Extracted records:
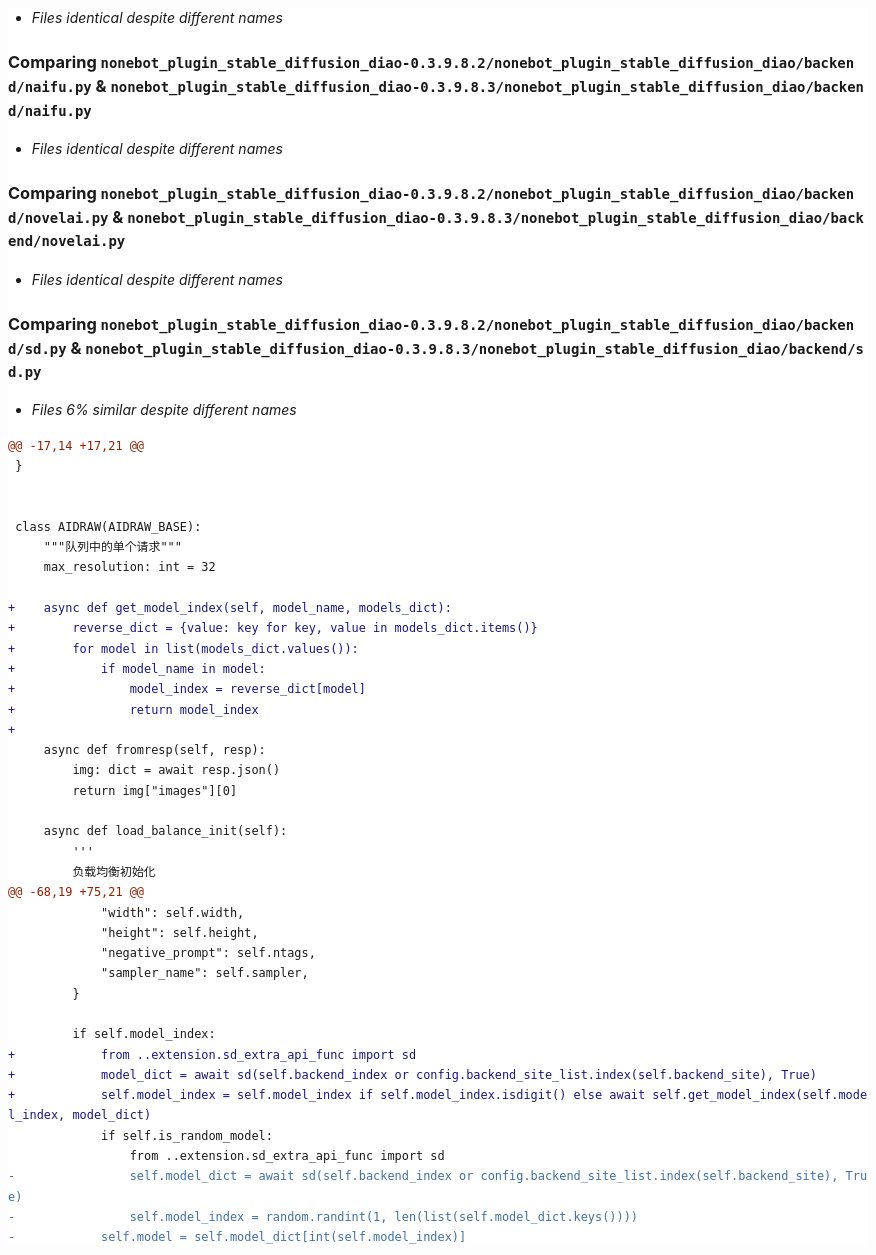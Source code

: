  * *Files identical despite different names*

### Comparing `nonebot_plugin_stable_diffusion_diao-0.3.9.8.2/nonebot_plugin_stable_diffusion_diao/backend/naifu.py` & `nonebot_plugin_stable_diffusion_diao-0.3.9.8.3/nonebot_plugin_stable_diffusion_diao/backend/naifu.py`

 * *Files identical despite different names*

### Comparing `nonebot_plugin_stable_diffusion_diao-0.3.9.8.2/nonebot_plugin_stable_diffusion_diao/backend/novelai.py` & `nonebot_plugin_stable_diffusion_diao-0.3.9.8.3/nonebot_plugin_stable_diffusion_diao/backend/novelai.py`

 * *Files identical despite different names*

### Comparing `nonebot_plugin_stable_diffusion_diao-0.3.9.8.2/nonebot_plugin_stable_diffusion_diao/backend/sd.py` & `nonebot_plugin_stable_diffusion_diao-0.3.9.8.3/nonebot_plugin_stable_diffusion_diao/backend/sd.py`

 * *Files 6% similar despite different names*

```diff
@@ -17,14 +17,21 @@
 }
 
 
 class AIDRAW(AIDRAW_BASE):
     """队列中的单个请求"""
     max_resolution: int = 32
     
+    async def get_model_index(self, model_name, models_dict):
+        reverse_dict = {value: key for key, value in models_dict.items()}
+        for model in list(models_dict.values()):
+            if model_name in model:
+                model_index = reverse_dict[model]
+                return model_index
+    
     async def fromresp(self, resp):
         img: dict = await resp.json()
         return img["images"][0]
     
     async def load_balance_init(self):
         '''
         负载均衡初始化
@@ -68,19 +75,21 @@
             "width": self.width,
             "height": self.height,
             "negative_prompt": self.ntags,
             "sampler_name": self.sampler,
         }
         
         if self.model_index:
+            from ..extension.sd_extra_api_func import sd
+            model_dict = await sd(self.backend_index or config.backend_site_list.index(self.backend_site), True)
+            self.model_index = self.model_index if self.model_index.isdigit() else await self.get_model_index(self.model_index, model_dict)
             if self.is_random_model:
                 from ..extension.sd_extra_api_func import sd
-                self.model_dict = await sd(self.backend_index or config.backend_site_list.index(self.backend_site), True)
-                self.model_index = random.randint(1, len(list(self.model_dict.keys())))
-            self.model = self.model_dict[int(self.model_index)]
```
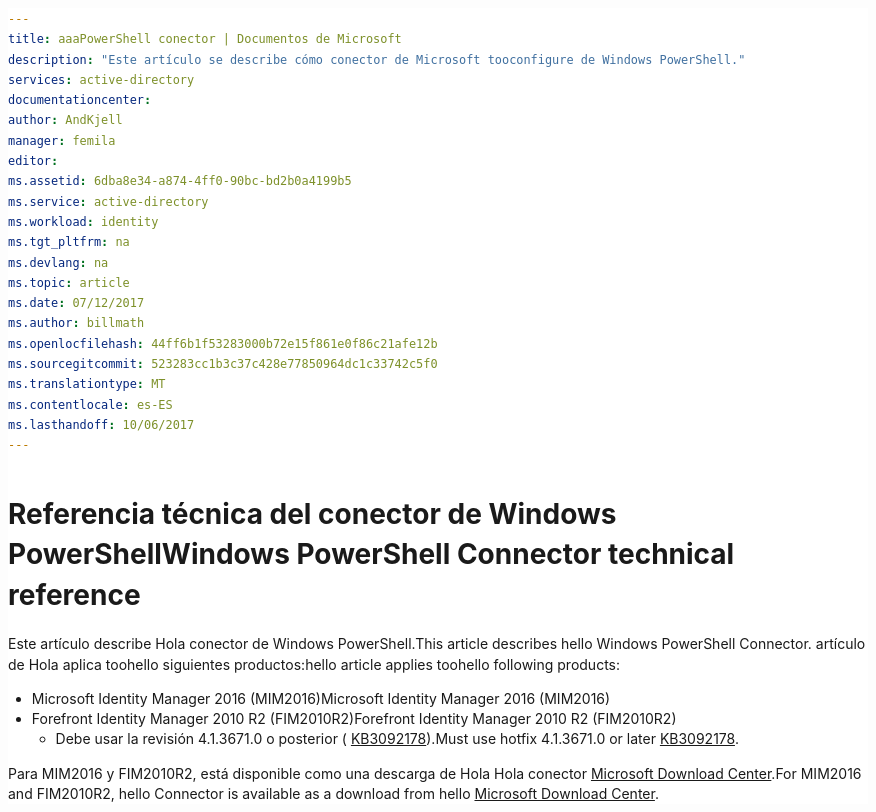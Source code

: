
 ```yaml
---
title: aaaPowerShell conector | Documentos de Microsoft
description: "Este artículo se describe cómo conector de Microsoft tooconfigure de Windows PowerShell."
services: active-directory
documentationcenter: 
author: AndKjell
manager: femila
editor: 
ms.assetid: 6dba8e34-a874-4ff0-90bc-bd2b0a4199b5
ms.service: active-directory
ms.workload: identity
ms.tgt_pltfrm: na
ms.devlang: na
ms.topic: article
ms.date: 07/12/2017
ms.author: billmath
ms.openlocfilehash: 44ff6b1f53283000b72e15f861e0f86c21afe12b
ms.sourcegitcommit: 523283cc1b3c37c428e77850964dc1c33742c5f0
ms.translationtype: MT
ms.contentlocale: es-ES
ms.lasthandoff: 10/06/2017
---
```

# <a name="windows-powershell-connector-technical-reference"></a><span data-ttu-id="f0c9c-103">Referencia técnica del conector de Windows PowerShell</span><span class="sxs-lookup"><span data-stu-id="f0c9c-103">Windows PowerShell Connector technical reference</span></span>
<span data-ttu-id="f0c9c-104">Este artículo describe Hola conector de Windows PowerShell.</span><span class="sxs-lookup"><span data-stu-id="f0c9c-104">This article describes hello Windows PowerShell Connector.</span></span> <span data-ttu-id="f0c9c-105">artículo de Hola aplica toohello siguientes productos:</span><span class="sxs-lookup"><span data-stu-id="f0c9c-105">hello article applies toohello following products:</span></span>

* <span data-ttu-id="f0c9c-106">Microsoft Identity Manager 2016 (MIM2016)</span><span class="sxs-lookup"><span data-stu-id="f0c9c-106">Microsoft Identity Manager 2016 (MIM2016)</span></span>
* <span data-ttu-id="f0c9c-107">Forefront Identity Manager 2010 R2 (FIM2010R2)</span><span class="sxs-lookup"><span data-stu-id="f0c9c-107">Forefront Identity Manager 2010 R2 (FIM2010R2)</span></span>
  * <span data-ttu-id="f0c9c-108">Debe usar la revisión 4.1.3671.0 o posterior ( [KB3092178](https://support.microsoft.com/kb/3092178)).</span><span class="sxs-lookup"><span data-stu-id="f0c9c-108">Must use hotfix 4.1.3671.0 or later [KB3092178](https://support.microsoft.com/kb/3092178).</span></span>

<span data-ttu-id="f0c9c-109">Para MIM2016 y FIM2010R2, está disponible como una descarga de Hola Hola conector [Microsoft Download Center](http://go.microsoft.com/fwlink/?LinkId=717495).</span><span class="sxs-lookup"><span data-stu-id="f0c9c-109">For MIM2016 and FIM2010R2, hello Connector is available as a download from hello [Microsoft Download Center](http://go.microsoft.com/fwlink/?LinkId=717495).</span></span>
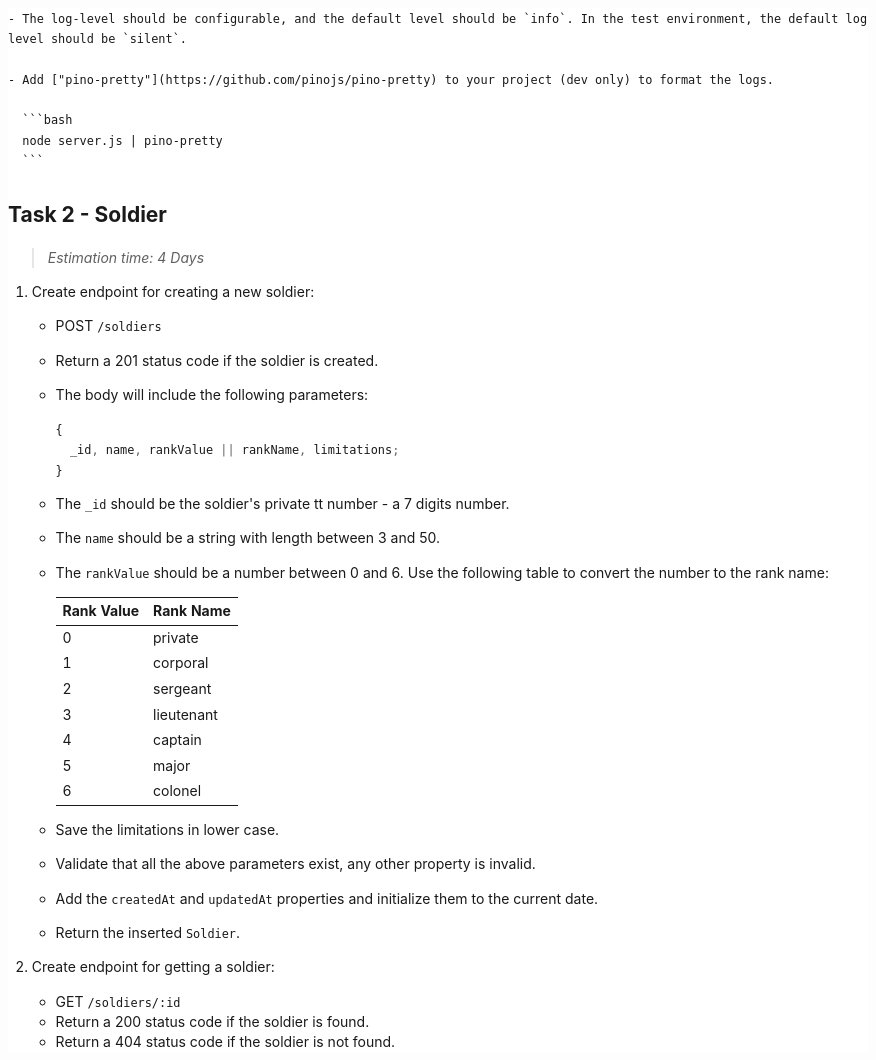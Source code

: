     - The log-level should be configurable, and the default level should be `info`. In the test environment, the default log level should be `silent`.

    - Add ["pino-pretty"](https://github.com/pinojs/pino-pretty) to your project (dev only) to format the logs.

      ```bash
      node server.js | pino-pretty
      ```

## Task 2 - Soldier

> _Estimation time: 4 Days_

1. Create endpoint for creating a new soldier:

   - POST `/soldiers`
   - Return a 201 status code if the soldier is created.
   - The body will include the following parameters:

     ```javascript
     {
       _id, name, rankValue || rankName, limitations;
     }
     ```

   - The `_id` should be the soldier's private tt number - a 7 digits number.
   - The `name` should be a string with length between 3 and 50.
   - The `rankValue` should be a number between 0 and 6. Use the following table to convert the number to the rank name:

     | Rank Value | Rank Name  |
     | ---------- | ---------- |
     | 0          | private    |
     | 1          | corporal   |
     | 2          | sergeant   |
     | 3          | lieutenant |
     | 4          | captain    |
     | 5          | major      |
     | 6          | colonel    |

   - Save the limitations in lower case.
   - Validate that all the above parameters exist, any other property is invalid.
   - Add the `createdAt` and `updatedAt` properties and initialize them to the current date.
   - Return the inserted `Soldier`.

1. Create endpoint for getting a soldier:

   - GET `/soldiers/:id`
   - Return a 200 status code if the soldier is found.
   - Return a 404 status code if the soldier is not found.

WHAT IS BEING ASKED: Reproduce every entry above exactly, and omit the pictures.

ANSWER BOX:
Source code

:  * *Files identical despite different names*

### Comparing `nonebot_plugin_stable_diffusion_diao-0.3.9.8.2/nonebot_plugin_stable_diffusion_diao/backend/naifu.py` & `nonebot_plugin_stable_diffusion_diao-0.3.9.8.3/nonebot_plugin_stable_diffusion_diao/backend/naifu.py`

 * *Files identical despite different names*

### Comparing `nonebot_plugin_stable_diffusion_diao-0.3.9.8.2/nonebot_plugin_stable_diffusion_diao/backend/novelai.py` & `nonebot_plugin_stable_diffusion_diao-0.3.9.8.3/nonebot_plugin_stable_diffusion_diao/backend/novelai.py`

 * *Files identical despite different names*

### Comparing `nonebot_plugin_stable_diffusion_diao-0.3.9.8.2/nonebot_plugin_stable_diffusion_diao/backend/sd.py` & `nonebot_plugin_stable_diffusion_diao-0.3.9.8.3/nonebot_plugin_stable_diffusion_diao/backend/sd.py`

 * *Files 6% similar despite different names*

```diff
@@ -17,14 +17,21 @@
 }
 
 
 class AIDRAW(AIDRAW_BASE):
     """队列中的单个请求"""
     max_resolution: int = 32
     
+    async def get_model_index(self, model_name, models_dict):
+        reverse_dict = {value: key for key, value in models_dict.items()}
+        for model in list(models_dict.values()):
+            if model_name in model:
+                model_index = reverse_dict[model]
+                return model_index
+    
     async def fromresp(self, resp):
         img: dict = await resp.json()
         return img["images"][0]
     
     async def load_balance_init(self):
         '''
         负载均衡初始化
@@ -68,19 +75,21 @@
             "width": self.width,
             "height": self.height,
             "negative_prompt": self.ntags,
             "sampler_name": self.sampler,
         }
         
         if self.model_index:
+            from ..extension.sd_extra_api_func import sd
+            model_dict = await sd(self.backend_index or config.backend_site_list.index(self.backend_site), True)
+            self.model_index = self.model_index if self.model_index.isdigit() else await self.get_model_index(self.model_index, model_dict)
             if self.is_random_model:
                 from ..extension.sd_extra_api_func import sd
-                self.model_dict = await sd(self.backend_index or config.backend_site_list.index(self.backend_site), True)
-                self.model_index = random.randint(1, len(list(self.model_dict.keys())))
-            self.model = self.model_dict[int(self.model_index)]
```
Source code

:
 ```yaml
---
title: aaaPowerShell conector | Documentos de Microsoft
description: "Este artículo se describe cómo conector de Microsoft tooconfigure de Windows PowerShell."
services: active-directory
documentationcenter: 
author: AndKjell
manager: femila
editor: 
ms.assetid: 6dba8e34-a874-4ff0-90bc-bd2b0a4199b5
ms.service: active-directory
ms.workload: identity
ms.tgt_pltfrm: na
ms.devlang: na
ms.topic: article
ms.date: 07/12/2017
ms.author: billmath
ms.openlocfilehash: 44ff6b1f53283000b72e15f861e0f86c21afe12b
ms.sourcegitcommit: 523283cc1b3c37c428e77850964dc1c33742c5f0
ms.translationtype: MT
ms.contentlocale: es-ES
ms.lasthandoff: 10/06/2017
---
```

# <a name="windows-powershell-connector-technical-reference"></a><span data-ttu-id="f0c9c-103">Referencia técnica del conector de Windows PowerShell</span><span class="sxs-lookup"><span data-stu-id="f0c9c-103">Windows PowerShell Connector technical reference</span></span>
<span data-ttu-id="f0c9c-104">Este artículo describe Hola conector de Windows PowerShell.</span><span class="sxs-lookup"><span data-stu-id="f0c9c-104">This article describes hello Windows PowerShell Connector.</span></span> <span data-ttu-id="f0c9c-105">artículo de Hola aplica toohello siguientes productos:</span><span class="sxs-lookup"><span data-stu-id="f0c9c-105">hello article applies toohello following products:</span></span>

* <span data-ttu-id="f0c9c-106">Microsoft Identity Manager 2016 (MIM2016)</span><span class="sxs-lookup"><span data-stu-id="f0c9c-106">Microsoft Identity Manager 2016 (MIM2016)</span></span>
* <span data-ttu-id="f0c9c-107">Forefront Identity Manager 2010 R2 (FIM2010R2)</span><span class="sxs-lookup"><span data-stu-id="f0c9c-107">Forefront Identity Manager 2010 R2 (FIM2010R2)</span></span>
  * <span data-ttu-id="f0c9c-108">Debe usar la revisión 4.1.3671.0 o posterior ( [KB3092178](https://support.microsoft.com/kb/3092178)).</span><span class="sxs-lookup"><span data-stu-id="f0c9c-108">Must use hotfix 4.1.3671.0 or later [KB3092178](https://support.microsoft.com/kb/3092178).</span></span>

<span data-ttu-id="f0c9c-109">Para MIM2016 y FIM2010R2, está disponible como una descarga de Hola Hola conector [Microsoft Download Center](http://go.microsoft.com/fwlink/?LinkId=717495).</span><span class="sxs-lookup"><span data-stu-id="f0c9c-109">For MIM2016 and FIM2010R2, hello Connector is available as a download from hello [Microsoft Download Center](http://go.microsoft.com/fwlink/?LinkId=717495).</span></span>
Source code

:     - The log-level should be configurable, and the default level should be `info`. In the test environment, the default log level should be `silent`.

    - Add ["pino-pretty"](https://github.com/pinojs/pino-pretty) to your project (dev only) to format the logs.

      ```bash
      node server.js | pino-pretty
      ```

## Task 2 - Soldier

> _Estimation time: 4 Days_

1. Create endpoint for creating a new soldier:

   - POST `/soldiers`
   - Return a 201 status code if the soldier is created.
   - The body will include the following parameters:

     ```javascript
     {
       _id, name, rankValue || rankName, limitations;
     }
     ```

   - The `_id` should be the soldier's private tt number - a 7 digits number.
   - The `name` should be a string with length between 3 and 50.
   - The `rankValue` should be a number between 0 and 6. Use the following table to convert the number to the rank name:

     | Rank Value | Rank Name  |
     | ---------- | ---------- |
     | 0          | private    |
     | 1          | corporal   |
     | 2          | sergeant   |
     | 3          | lieutenant |
     | 4          | captain    |
     | 5          | major      |
     | 6          | colonel    |

   - Save the limitations in lower case.
   - Validate that all the above parameters exist, any other property is invalid.
   - Add the `createdAt` and `updatedAt` properties and initialize them to the current date.
   - Return the inserted `Soldier`.

1. Create endpoint for getting a soldier:

   - GET `/soldiers/:id`
   - Return a 200 status code if the soldier is found.
   - Return a 404 status code if the soldier is not found.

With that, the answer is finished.